─── Records for processing

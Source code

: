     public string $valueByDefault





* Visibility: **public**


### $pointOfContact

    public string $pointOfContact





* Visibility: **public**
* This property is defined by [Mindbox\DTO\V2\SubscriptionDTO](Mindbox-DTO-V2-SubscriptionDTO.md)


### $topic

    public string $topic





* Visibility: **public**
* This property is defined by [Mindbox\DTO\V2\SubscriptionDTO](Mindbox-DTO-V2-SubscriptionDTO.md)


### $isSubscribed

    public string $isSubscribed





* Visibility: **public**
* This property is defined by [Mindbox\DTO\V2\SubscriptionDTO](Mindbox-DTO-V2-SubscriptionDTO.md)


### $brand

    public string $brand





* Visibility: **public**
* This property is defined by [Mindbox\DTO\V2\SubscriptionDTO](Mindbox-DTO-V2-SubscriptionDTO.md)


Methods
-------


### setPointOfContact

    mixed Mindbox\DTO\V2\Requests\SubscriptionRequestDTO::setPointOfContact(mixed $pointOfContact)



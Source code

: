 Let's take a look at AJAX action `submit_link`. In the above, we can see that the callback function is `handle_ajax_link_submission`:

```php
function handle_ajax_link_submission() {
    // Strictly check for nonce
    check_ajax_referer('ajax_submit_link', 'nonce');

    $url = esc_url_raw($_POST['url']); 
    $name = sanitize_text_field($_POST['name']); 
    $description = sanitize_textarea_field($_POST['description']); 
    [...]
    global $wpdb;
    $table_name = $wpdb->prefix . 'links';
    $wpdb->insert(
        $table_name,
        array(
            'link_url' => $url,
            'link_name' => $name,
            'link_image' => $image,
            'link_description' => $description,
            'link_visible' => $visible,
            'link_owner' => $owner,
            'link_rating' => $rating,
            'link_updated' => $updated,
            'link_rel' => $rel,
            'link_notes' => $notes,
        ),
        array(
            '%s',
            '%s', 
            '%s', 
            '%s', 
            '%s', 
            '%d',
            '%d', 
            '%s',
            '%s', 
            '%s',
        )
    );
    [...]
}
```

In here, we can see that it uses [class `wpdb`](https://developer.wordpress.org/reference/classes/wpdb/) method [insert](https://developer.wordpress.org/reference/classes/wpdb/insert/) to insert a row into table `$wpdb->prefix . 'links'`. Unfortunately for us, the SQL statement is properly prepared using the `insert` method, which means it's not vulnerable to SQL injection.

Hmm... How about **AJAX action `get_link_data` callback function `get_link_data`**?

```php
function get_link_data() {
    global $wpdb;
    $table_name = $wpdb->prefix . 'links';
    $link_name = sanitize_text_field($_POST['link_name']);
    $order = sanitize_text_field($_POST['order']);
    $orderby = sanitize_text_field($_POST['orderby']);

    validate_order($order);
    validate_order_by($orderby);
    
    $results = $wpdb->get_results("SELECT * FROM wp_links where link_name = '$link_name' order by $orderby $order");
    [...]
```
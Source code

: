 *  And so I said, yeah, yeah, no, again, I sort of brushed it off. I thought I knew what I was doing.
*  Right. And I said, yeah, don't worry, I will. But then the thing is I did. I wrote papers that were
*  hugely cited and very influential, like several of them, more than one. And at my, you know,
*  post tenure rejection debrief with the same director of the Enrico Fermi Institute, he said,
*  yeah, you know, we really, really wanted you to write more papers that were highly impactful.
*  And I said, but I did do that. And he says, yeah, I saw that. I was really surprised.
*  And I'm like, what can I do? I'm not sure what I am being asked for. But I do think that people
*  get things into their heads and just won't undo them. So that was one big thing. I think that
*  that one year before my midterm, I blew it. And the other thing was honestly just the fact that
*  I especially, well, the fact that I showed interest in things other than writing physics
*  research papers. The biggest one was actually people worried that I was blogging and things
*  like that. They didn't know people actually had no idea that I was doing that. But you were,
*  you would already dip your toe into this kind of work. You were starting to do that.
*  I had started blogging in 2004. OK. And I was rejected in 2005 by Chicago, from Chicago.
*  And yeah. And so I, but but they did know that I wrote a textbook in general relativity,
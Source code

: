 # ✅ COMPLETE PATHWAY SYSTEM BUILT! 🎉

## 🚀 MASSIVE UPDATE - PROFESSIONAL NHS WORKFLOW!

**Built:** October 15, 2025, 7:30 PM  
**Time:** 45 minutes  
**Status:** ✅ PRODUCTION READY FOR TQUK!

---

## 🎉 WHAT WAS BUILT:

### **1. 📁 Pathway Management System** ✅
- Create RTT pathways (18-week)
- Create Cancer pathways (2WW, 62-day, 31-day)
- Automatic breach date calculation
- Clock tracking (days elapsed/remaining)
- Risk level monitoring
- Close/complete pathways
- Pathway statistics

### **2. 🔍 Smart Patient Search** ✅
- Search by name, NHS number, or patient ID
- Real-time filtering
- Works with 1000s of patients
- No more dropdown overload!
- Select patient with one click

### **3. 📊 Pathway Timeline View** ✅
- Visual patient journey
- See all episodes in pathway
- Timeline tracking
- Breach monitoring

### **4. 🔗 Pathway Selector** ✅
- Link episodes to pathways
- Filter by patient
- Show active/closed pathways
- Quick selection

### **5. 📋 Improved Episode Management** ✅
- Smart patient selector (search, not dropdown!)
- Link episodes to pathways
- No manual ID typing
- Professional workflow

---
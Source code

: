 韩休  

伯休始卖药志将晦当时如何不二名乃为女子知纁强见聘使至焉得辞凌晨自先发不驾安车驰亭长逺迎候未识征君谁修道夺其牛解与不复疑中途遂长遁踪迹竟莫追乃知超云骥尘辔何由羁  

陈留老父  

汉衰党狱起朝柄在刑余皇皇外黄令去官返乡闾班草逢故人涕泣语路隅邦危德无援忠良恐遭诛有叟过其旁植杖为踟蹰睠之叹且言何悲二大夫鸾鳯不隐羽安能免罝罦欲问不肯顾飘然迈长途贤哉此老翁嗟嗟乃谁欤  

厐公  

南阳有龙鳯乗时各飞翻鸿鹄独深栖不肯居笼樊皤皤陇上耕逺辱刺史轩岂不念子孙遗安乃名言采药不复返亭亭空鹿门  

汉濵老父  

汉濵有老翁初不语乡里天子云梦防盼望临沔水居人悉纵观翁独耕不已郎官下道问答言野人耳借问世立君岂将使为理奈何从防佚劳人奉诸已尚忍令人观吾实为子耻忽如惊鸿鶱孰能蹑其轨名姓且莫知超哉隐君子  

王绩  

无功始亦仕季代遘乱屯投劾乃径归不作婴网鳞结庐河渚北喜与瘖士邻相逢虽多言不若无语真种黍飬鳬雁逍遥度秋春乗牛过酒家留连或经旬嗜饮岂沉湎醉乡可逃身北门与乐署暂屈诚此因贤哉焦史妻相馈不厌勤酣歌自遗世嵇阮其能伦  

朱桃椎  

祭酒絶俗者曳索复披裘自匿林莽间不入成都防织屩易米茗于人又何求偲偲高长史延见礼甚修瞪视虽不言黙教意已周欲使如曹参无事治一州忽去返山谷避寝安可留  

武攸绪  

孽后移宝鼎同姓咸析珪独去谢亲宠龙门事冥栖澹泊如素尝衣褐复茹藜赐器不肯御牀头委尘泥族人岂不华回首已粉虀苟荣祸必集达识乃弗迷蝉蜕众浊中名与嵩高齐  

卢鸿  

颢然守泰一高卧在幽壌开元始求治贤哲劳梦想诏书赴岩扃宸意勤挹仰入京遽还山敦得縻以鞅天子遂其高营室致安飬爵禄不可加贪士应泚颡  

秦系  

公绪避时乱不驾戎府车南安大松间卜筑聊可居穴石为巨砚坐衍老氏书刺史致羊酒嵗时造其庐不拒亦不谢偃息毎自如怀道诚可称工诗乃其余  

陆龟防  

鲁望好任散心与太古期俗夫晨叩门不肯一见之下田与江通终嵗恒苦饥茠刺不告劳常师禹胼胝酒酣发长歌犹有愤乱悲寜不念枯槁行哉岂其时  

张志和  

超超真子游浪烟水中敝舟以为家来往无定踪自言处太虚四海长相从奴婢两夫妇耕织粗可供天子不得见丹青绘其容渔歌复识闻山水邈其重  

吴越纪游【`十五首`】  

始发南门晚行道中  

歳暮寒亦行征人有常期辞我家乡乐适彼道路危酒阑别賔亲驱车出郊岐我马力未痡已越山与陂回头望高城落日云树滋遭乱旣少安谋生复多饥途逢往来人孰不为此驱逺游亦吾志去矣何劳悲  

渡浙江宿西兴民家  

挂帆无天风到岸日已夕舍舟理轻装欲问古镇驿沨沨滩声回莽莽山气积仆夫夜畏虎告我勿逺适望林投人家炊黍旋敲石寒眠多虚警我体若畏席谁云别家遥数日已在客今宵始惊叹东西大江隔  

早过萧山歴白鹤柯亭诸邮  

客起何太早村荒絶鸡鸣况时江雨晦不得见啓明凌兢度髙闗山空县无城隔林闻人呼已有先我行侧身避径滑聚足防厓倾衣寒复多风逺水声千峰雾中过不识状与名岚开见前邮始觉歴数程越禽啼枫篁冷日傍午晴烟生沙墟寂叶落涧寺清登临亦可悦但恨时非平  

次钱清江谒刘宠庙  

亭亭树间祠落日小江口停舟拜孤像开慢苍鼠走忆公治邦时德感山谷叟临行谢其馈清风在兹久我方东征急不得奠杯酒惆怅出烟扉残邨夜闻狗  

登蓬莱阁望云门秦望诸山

──────

_Task prompt_
Look for the word "callback" in the data, then return every line that contains it.

_Your response_
: Let's take a look at AJAX action `submit_link`. In the above, we can see that the callback function is `handle_ajax_link_submission`:
Hmm... How about **AJAX action `get_link_data` callback function `get_link_data`**?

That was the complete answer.